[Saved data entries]
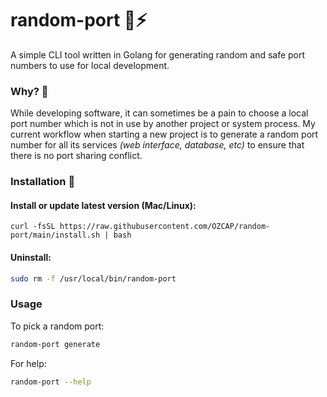 # random-port 🔌⚡️
A simple CLI tool written in Golang for generating random and safe port numbers to use for local development.

### Why? 🤔
While developing software, it can sometimes be a pain to choose a local port number which is not in use by another project or system process. My current workflow when starting a new project is to generate a random port number for all its services *(web interface, database, etc)* to ensure that there is no port sharing conflict.

### Installation 🎉
#### Install or update latest version (Mac/Linux):
```
curl -fsSL https://raw.githubusercontent.com/OZCAP/random-port/main/install.sh | bash
```
#### Uninstall:
```bash
sudo rm -f /usr/local/bin/random-port
```

### Usage
To pick a random port:
```bash
random-port generate
```

For help:
```bash
random-port --help
```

__WORK REQUIRED__
Find every line in the records that has the word "generate". Copy those lines.

__SOLUTION TO THIS EXERCISE__
While developing software, it can sometimes be a pain to choose a local port number which is not in use by another project or system process. My current workflow when starting a new project is to generate a random port number for all its services *(web interface, database, etc)* to ensure that there is no port sharing conflict.
random-port generate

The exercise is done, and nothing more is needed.